I have been teaching for 17 years. I have been the Middle School Coordinator at Port Broughton Area School in South Australia and am now the Curriculum Coordinator at the school. I am a HPE teacher but also get to teach English and SOSE at different times. I also have an interest in incorporating IT into how I teach the curriculum.
Friday, 3 February 2012
If it can't be measured it doesn't count
In the school system, and I would suggest in many other institutions and businesses, we are constantly told that if we can't measure it we shouldn't put it in our long term plans for improvement. We often do the same thing in our classrooms. If we struggle to work out how we can attach a percentage or grade to a students learning we often discount that learning by not reporting on it. My personal opinion is that we have gone too far this way. I agree to be able to measure something and see growth/improvement is very useful. But if we only ever base success around the things that provide numerical data we are missing some very important things. The following quote sums this up nicely.

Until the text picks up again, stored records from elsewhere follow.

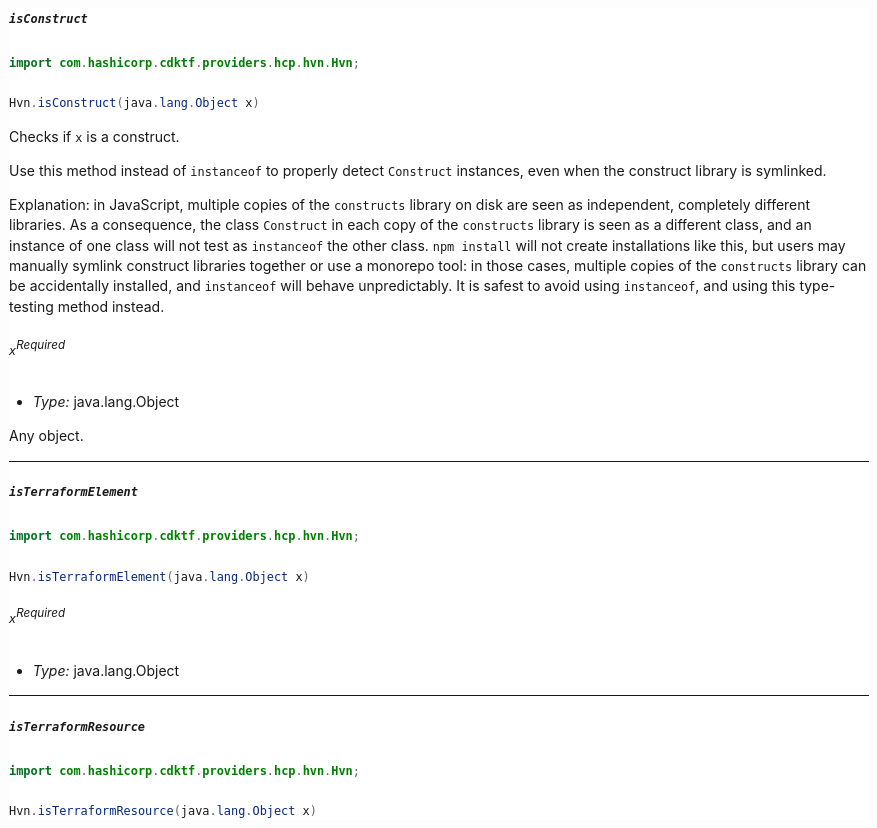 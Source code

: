 
##### `isConstruct` <a name="isConstruct" id="@cdktf/provider-hcp.hvn.Hvn.isConstruct"></a>

```java
import com.hashicorp.cdktf.providers.hcp.hvn.Hvn;

Hvn.isConstruct(java.lang.Object x)
```

Checks if `x` is a construct.

Use this method instead of `instanceof` to properly detect `Construct`
instances, even when the construct library is symlinked.

Explanation: in JavaScript, multiple copies of the `constructs` library on
disk are seen as independent, completely different libraries. As a
consequence, the class `Construct` in each copy of the `constructs` library
is seen as a different class, and an instance of one class will not test as
`instanceof` the other class. `npm install` will not create installations
like this, but users may manually symlink construct libraries together or
use a monorepo tool: in those cases, multiple copies of the `constructs`
library can be accidentally installed, and `instanceof` will behave
unpredictably. It is safest to avoid using `instanceof`, and using
this type-testing method instead.

###### `x`<sup>Required</sup> <a name="x" id="@cdktf/provider-hcp.hvn.Hvn.isConstruct.parameter.x"></a>

- *Type:* java.lang.Object

Any object.

---

##### `isTerraformElement` <a name="isTerraformElement" id="@cdktf/provider-hcp.hvn.Hvn.isTerraformElement"></a>

```java
import com.hashicorp.cdktf.providers.hcp.hvn.Hvn;

Hvn.isTerraformElement(java.lang.Object x)
```

###### `x`<sup>Required</sup> <a name="x" id="@cdktf/provider-hcp.hvn.Hvn.isTerraformElement.parameter.x"></a>

- *Type:* java.lang.Object

---

##### `isTerraformResource` <a name="isTerraformResource" id="@cdktf/provider-hcp.hvn.Hvn.isTerraformResource"></a>

```java
import com.hashicorp.cdktf.providers.hcp.hvn.Hvn;

Hvn.isTerraformResource(java.lang.Object x)
```
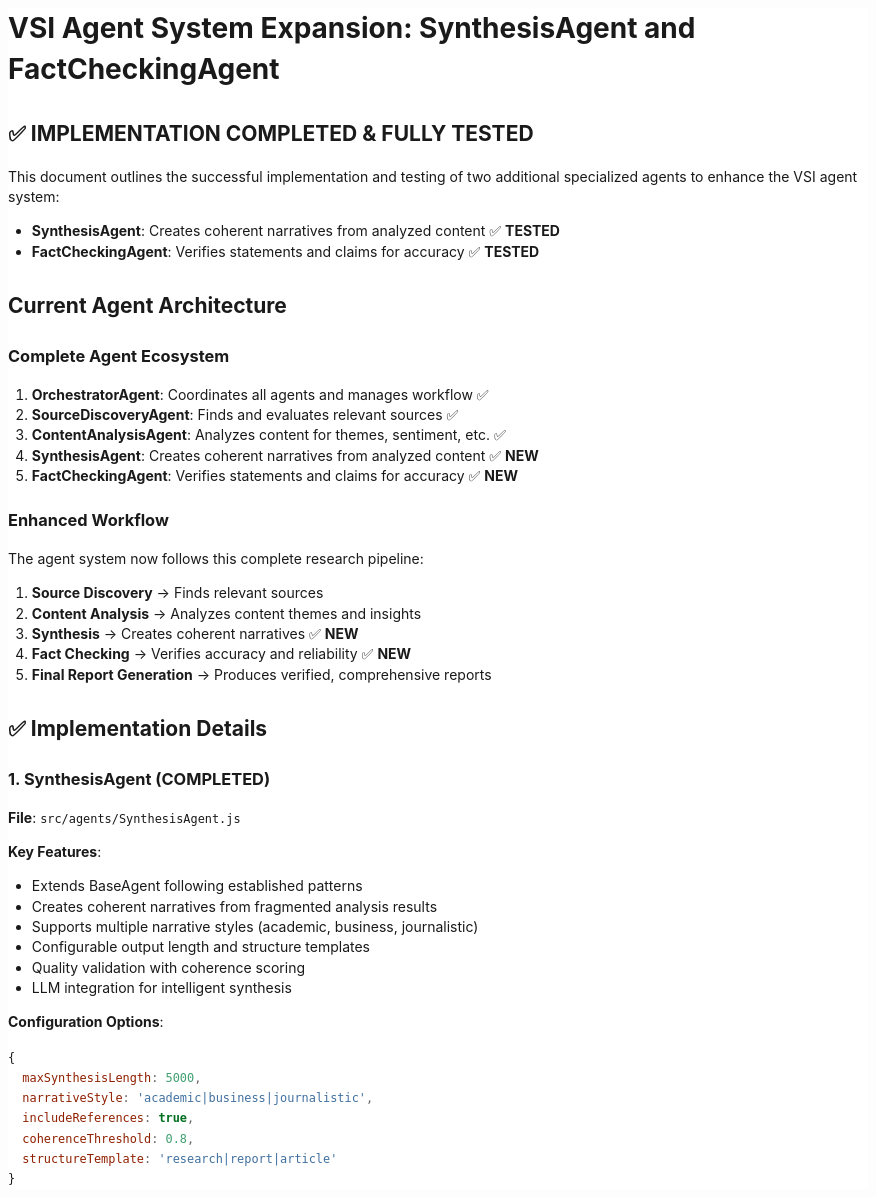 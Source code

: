 # VSI Agent System Expansion: SynthesisAgent and FactCheckingAgent

## ✅ IMPLEMENTATION COMPLETED & FULLY TESTED

This document outlines the successful implementation and testing of two additional specialized agents to enhance the VSI agent system:
- **SynthesisAgent**: Creates coherent narratives from analyzed content ✅ **TESTED**
- **FactCheckingAgent**: Verifies statements and claims for accuracy ✅ **TESTED**

## Current Agent Architecture

### Complete Agent Ecosystem
1. **OrchestratorAgent**: Coordinates all agents and manages workflow ✅
2. **SourceDiscoveryAgent**: Finds and evaluates relevant sources ✅  
3. **ContentAnalysisAgent**: Analyzes content for themes, sentiment, etc. ✅
4. **SynthesisAgent**: Creates coherent narratives from analyzed content ✅ **NEW**
5. **FactCheckingAgent**: Verifies statements and claims for accuracy ✅ **NEW**

### Enhanced Workflow
The agent system now follows this complete research pipeline:

1. **Source Discovery** → Finds relevant sources
2. **Content Analysis** → Analyzes content themes and insights  
3. **Synthesis** → Creates coherent narratives ✅ **NEW**
4. **Fact Checking** → Verifies accuracy and reliability ✅ **NEW**
5. **Final Report Generation** → Produces verified, comprehensive reports

## ✅ Implementation Details

### 1. SynthesisAgent (COMPLETED)

**File**: `src/agents/SynthesisAgent.js`

**Key Features**:
- Extends BaseAgent following established patterns
- Creates coherent narratives from fragmented analysis results
- Supports multiple narrative styles (academic, business, journalistic)  
- Configurable output length and structure templates
- Quality validation with coherence scoring
- LLM integration for intelligent synthesis

**Configuration Options**:
```javascript
{
  maxSynthesisLength: 5000,
  narrativeStyle: 'academic|business|journalistic',
  includeReferences: true,
  coherenceThreshold: 0.8,
  structureTemplate: 'research|report|article'
}
```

"Not everything that counts can be counted and not everything that can be counted counts". Albert Einstein
Schools need to be careful that they do not discount things like student well being, mentoring, student motivation, camps, the Arts, recess (in the U.S.A. some schools cut recess), physical activity etc..... in favour of putting more time into the things that are more easily measured and seen as more traditional measures of student success.